Not My Best Day

You know what sucks? When you’re being so hard on yourself and you can’t tell if it’s warranted or not. Today has been the type of day where I have found every reason to dislike myself and it’s exhausting. I’m frustrated about my weight and I’m annoyed with the length of my hair and I’m stressed out about so many things. It feels like I have been doing so much lately but then I don’t see results and I can’t figure out what I’ve done wrong. Is it something I can change about my eating habits? Do I need to switch up my routine at the gym? Or is it something that is completely out of my control like hormones or an undiagnosed health problem? Honestly I have no idea.
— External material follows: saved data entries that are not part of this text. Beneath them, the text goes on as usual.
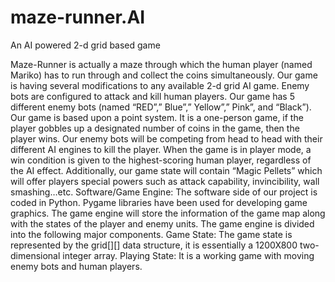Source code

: # maze-runner.AI
An AI powered 2-d grid  based game 

Maze-Runner is actually a maze through which the human player (named Mariko) has to run through and collect the coins simultaneously. 
Our game is having several modifications to any available 2-d grid AI  game. Enemy bots are configured to attack and kill human players. Our game has 5 different enemy bots (named “RED”,” Blue”,” Yellow”,” Pink”, and  “Black”). Our game is based upon a point system. It is a one-person game, if the player gobbles up a designated number of coins in the game, then the player wins. Our enemy bots will be competing from head to head with their different AI engines to kill the player. When the game is in player mode, a win condition is given to the highest-scoring human player, regardless of the AI effect. Additionally, our game state will contain “Magic Pellets” which will offer players special powers such as attack capability, invincibility, wall smashing…etc. 
Software/Game Engine:
The software side of our project is coded in Python.
Pygame libraries have been used for developing game graphics.
 The game engine will store the information of the game map along with the states of the player and enemy units. The game engine is divided into the following major components. 
Game State: 
The game state is represented by the grid[][] data structure, it is essentially a 1200X800 two-dimensional integer array.
Playing State: It is a working game with moving enemy bots and human players.

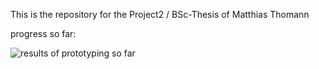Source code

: This is the repository for the Project2 / BSc-Thesis of Matthias Thomann

progress so far:

![results of prototyping so far](https://gitlab.ti.bfh.ch/cpvr-students/cloud-shader/-/tree/master/doc/img/unity%20captures/final%20shot%20prototype%201.png "Results of prototyping so far")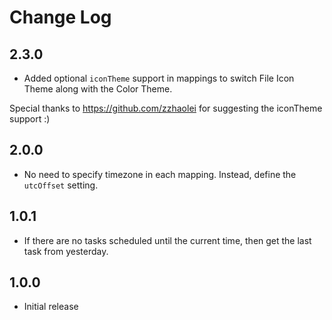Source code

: # Change Log

## 2.3.0

- Added optional `iconTheme` support in mappings to switch File Icon Theme along with the Color Theme.

Special thanks to https://github.com/zzhaolei for suggesting the iconTheme support :)

## 2.0.0

- No need to specify timezone in each mapping. Instead, define the `utcOffset` setting.

## 1.0.1

- If there are no tasks scheduled until the current time, then get the last task from yesterday.

## 1.0.0

- Initial release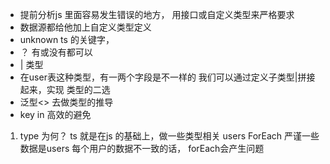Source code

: - 提前分析js 里面容易发生错误的地方，
  用接口或自定义类型来严格要求
- 数据源都给他加上自定义类型定义
- unknown ts  的关键字，
- ？  有或没有都可以
- |   类型
- 在user表这种类型，有一两个字段是不一样的
    我们可以通过定义子类型|拼接起来，实现
    类型的二选
- 泛型<> 去做类型的推导
- key in 高效的避免

1. type 为何？
    ts  就是在js 的基础上，做一些类型相关
        users ForEach
        严谨一些
        数据是users  每个用户的数据不一致的话，
        forEach会产生问题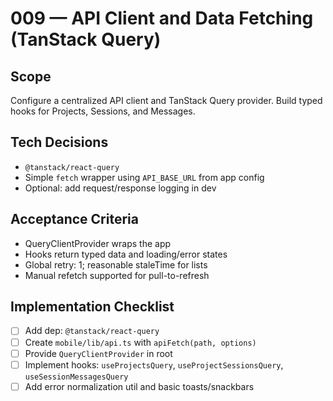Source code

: # 009 — API Client and Data Fetching (TanStack Query)

## Scope

Configure a centralized API client and TanStack Query provider. Build typed hooks for Projects, Sessions, and Messages.

## Tech Decisions

- `@tanstack/react-query`
- Simple `fetch` wrapper using `API_BASE_URL` from app config
- Optional: add request/response logging in dev

## Acceptance Criteria

- QueryClientProvider wraps the app
- Hooks return typed data and loading/error states
- Global retry: 1; reasonable staleTime for lists
- Manual refetch supported for pull-to-refresh

## Implementation Checklist

- [ ] Add dep: `@tanstack/react-query`
- [ ] Create `mobile/lib/api.ts` with `apiFetch(path, options)`
- [ ] Provide `QueryClientProvider` in root
- [ ] Implement hooks: `useProjectsQuery`, `useProjectSessionsQuery`, `useSessionMessagesQuery`
- [ ] Add error normalization util and basic toasts/snackbars
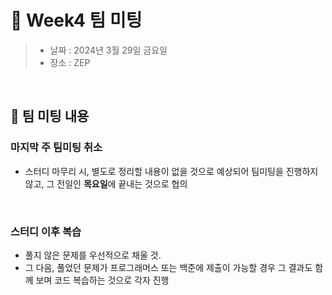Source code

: # 🐥 Week4 팀 미팅

> - 날짜 : 2024년 3월 29일 금요일 <br>
> - 장소 : ZEP <br>

<br>

## 💭 팀 미팅 내용
### 마지막 주 팀미팅 취소
- 스터디 마무리 시, 별도로 정리할 내용이 없을 것으로 예상되어 팀미팅을 진행하지 않고, 그 전일인 **목요일**에 끝내는 것으로 협의

<br>

### 스터디 이후 복습
- 풀지 않은 문제를 우선적으로 채울 것.
- 그 다음, 풀었던 문제가 프로그래머스 또는 백준에 제출이 가능할 경우 그 결과도 함께 보며 코드 복습하는 것으로 각자 진행
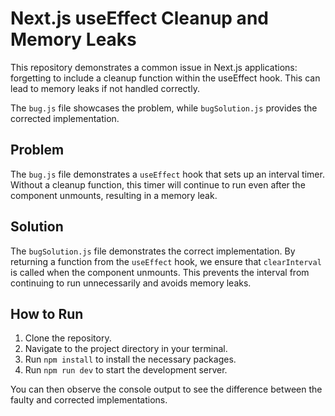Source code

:# Next.js useEffect Cleanup and Memory Leaks

This repository demonstrates a common issue in Next.js applications: forgetting to include a cleanup function within the useEffect hook.  This can lead to memory leaks if not handled correctly.

The `bug.js` file showcases the problem, while `bugSolution.js` provides the corrected implementation.

## Problem

The `bug.js` file demonstrates a `useEffect` hook that sets up an interval timer.  Without a cleanup function, this timer will continue to run even after the component unmounts, resulting in a memory leak.

## Solution

The `bugSolution.js` file demonstrates the correct implementation. By returning a function from the `useEffect` hook, we ensure that `clearInterval` is called when the component unmounts. This prevents the interval from continuing to run unnecessarily and avoids memory leaks.

## How to Run

1. Clone the repository.
2. Navigate to the project directory in your terminal.
3. Run `npm install` to install the necessary packages.
4. Run `npm run dev` to start the development server.

You can then observe the console output to see the difference between the faulty and corrected implementations.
I would love to push the blame away from myself and onto an under-active thyroid, although it’s probably unlikely.

It’s so difficult to come from a place where I have been consistently killing it at the gym, balancing healthy eating habits with a regular workout routine, to the last few days. It’s odd to look in the mirror and notice the weight a lot more than I used to when my weight fluctuated on a daily basis. I’ve grown so accustomed to seeing myself in a certain way that it is upsetting to think that I’ve regressed.

I know this is a super heavy topic for some people, but it’s really been the only thing on my mind today. I’ve been struggling to come up with a solution to help me get “back on track”. I decided to take a day off from my usual responsibilities, hoping that the free time would allow me to come up with a brilliant plan. Instead I just took a bubble bath, straightened my hair, and played Sims 4 for a number of hours. I don’t feel miraculously better by any means, but I do feel that my mood has improved a little bit now that I’ve taken some time for myself. My husband brought me a bouquet of flowers when he got home, and that definitely helped.

Today has taught me that making healthy decisions can be challenging. It’s important for me to remember to take a moment to think about things before diving into the first solution that comes to mind. Even though it wasn’t my best day, I’m glad I took today off and I hope that my self-esteem improves over the next few days because I seriously hate feeling this way.